_INSTRUCTIONS TO FOLLOW_
Look through the data below and show every line that includes "verification".

_RECORDS TO USE_

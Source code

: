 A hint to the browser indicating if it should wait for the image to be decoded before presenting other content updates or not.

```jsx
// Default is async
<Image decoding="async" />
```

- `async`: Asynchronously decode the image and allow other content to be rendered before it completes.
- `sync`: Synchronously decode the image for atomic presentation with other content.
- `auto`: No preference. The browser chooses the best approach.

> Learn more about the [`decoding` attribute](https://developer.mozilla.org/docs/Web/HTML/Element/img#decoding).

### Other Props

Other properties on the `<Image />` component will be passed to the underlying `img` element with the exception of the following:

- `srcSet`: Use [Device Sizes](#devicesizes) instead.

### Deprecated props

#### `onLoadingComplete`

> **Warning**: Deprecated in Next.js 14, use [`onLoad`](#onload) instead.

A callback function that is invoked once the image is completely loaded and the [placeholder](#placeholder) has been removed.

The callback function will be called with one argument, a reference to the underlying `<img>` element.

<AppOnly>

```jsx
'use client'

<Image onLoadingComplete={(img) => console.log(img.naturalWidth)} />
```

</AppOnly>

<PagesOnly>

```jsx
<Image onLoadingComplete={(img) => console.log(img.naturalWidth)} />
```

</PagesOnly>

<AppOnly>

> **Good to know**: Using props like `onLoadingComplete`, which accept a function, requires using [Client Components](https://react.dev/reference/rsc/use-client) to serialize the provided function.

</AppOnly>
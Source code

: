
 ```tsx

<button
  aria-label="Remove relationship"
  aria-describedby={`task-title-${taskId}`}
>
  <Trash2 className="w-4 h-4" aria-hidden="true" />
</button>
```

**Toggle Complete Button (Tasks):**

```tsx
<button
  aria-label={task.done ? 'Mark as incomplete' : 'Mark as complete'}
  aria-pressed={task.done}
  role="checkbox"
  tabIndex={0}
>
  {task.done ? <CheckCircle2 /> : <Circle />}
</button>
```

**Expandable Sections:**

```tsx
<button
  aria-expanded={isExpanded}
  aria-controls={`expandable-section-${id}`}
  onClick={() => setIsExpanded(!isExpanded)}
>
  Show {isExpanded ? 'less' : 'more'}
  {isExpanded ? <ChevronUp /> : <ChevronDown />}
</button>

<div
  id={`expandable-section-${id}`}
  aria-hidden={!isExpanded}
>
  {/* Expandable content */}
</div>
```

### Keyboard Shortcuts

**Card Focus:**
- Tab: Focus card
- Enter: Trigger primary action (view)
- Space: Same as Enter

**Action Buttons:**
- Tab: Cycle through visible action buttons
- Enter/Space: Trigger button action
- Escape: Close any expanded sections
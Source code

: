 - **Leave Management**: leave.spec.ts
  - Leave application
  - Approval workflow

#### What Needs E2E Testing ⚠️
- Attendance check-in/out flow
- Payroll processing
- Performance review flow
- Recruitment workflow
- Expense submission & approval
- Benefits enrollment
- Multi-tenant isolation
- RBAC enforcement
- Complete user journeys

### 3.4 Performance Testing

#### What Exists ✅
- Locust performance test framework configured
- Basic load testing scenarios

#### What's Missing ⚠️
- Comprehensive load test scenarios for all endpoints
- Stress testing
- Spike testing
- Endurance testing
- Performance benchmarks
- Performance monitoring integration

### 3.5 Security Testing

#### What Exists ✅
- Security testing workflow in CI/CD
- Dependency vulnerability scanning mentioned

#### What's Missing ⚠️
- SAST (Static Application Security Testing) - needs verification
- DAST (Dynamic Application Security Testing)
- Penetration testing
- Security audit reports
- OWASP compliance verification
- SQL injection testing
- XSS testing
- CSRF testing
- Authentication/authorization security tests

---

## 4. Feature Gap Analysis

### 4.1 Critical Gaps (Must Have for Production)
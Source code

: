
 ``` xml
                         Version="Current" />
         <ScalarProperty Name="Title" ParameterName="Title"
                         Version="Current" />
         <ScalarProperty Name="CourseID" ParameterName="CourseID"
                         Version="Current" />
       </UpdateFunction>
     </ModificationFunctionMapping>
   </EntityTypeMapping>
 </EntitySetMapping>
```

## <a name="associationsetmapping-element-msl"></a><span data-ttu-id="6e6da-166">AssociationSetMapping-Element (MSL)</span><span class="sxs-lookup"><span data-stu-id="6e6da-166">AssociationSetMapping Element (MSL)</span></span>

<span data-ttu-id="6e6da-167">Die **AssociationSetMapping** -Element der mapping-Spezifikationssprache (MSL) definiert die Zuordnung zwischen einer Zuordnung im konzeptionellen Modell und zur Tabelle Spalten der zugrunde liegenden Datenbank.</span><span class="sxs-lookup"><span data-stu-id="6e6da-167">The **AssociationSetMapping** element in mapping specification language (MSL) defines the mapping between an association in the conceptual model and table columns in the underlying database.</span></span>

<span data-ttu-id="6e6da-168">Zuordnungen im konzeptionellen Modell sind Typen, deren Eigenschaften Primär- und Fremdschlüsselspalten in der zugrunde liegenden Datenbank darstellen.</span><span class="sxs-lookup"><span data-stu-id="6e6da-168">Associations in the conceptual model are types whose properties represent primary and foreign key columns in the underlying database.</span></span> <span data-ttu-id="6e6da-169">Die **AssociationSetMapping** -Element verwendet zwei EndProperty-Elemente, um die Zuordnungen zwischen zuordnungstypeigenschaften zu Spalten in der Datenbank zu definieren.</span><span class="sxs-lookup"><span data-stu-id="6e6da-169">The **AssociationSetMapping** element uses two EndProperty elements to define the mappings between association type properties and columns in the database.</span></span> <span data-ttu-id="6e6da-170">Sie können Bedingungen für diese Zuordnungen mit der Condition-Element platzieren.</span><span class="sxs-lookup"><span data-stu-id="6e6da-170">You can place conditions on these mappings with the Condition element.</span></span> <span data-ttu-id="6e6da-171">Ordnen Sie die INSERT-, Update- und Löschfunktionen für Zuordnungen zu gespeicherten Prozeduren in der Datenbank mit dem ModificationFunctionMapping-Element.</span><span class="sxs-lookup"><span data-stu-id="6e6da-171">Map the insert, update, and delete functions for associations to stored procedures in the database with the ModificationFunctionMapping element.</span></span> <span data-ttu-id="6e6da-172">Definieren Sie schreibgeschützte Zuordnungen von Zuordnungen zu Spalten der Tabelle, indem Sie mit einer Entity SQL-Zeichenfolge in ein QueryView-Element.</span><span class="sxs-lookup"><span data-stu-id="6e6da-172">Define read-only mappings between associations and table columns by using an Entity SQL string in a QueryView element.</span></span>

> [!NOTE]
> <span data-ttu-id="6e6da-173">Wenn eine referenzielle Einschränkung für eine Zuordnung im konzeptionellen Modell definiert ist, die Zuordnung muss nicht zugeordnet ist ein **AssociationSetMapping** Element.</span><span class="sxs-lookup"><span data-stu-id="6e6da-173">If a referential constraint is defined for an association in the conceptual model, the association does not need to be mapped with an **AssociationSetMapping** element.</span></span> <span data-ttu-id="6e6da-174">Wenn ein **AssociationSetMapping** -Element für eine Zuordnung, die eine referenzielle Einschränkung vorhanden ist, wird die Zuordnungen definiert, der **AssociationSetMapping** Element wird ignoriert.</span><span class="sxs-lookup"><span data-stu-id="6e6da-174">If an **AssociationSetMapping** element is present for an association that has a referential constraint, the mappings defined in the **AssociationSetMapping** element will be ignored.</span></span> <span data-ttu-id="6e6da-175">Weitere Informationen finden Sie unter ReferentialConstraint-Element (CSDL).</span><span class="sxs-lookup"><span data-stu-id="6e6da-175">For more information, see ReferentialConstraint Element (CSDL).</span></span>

_RESPONSE TO THE TASK_
- SAST (Static Application Security Testing) - needs verification
- OWASP compliance verification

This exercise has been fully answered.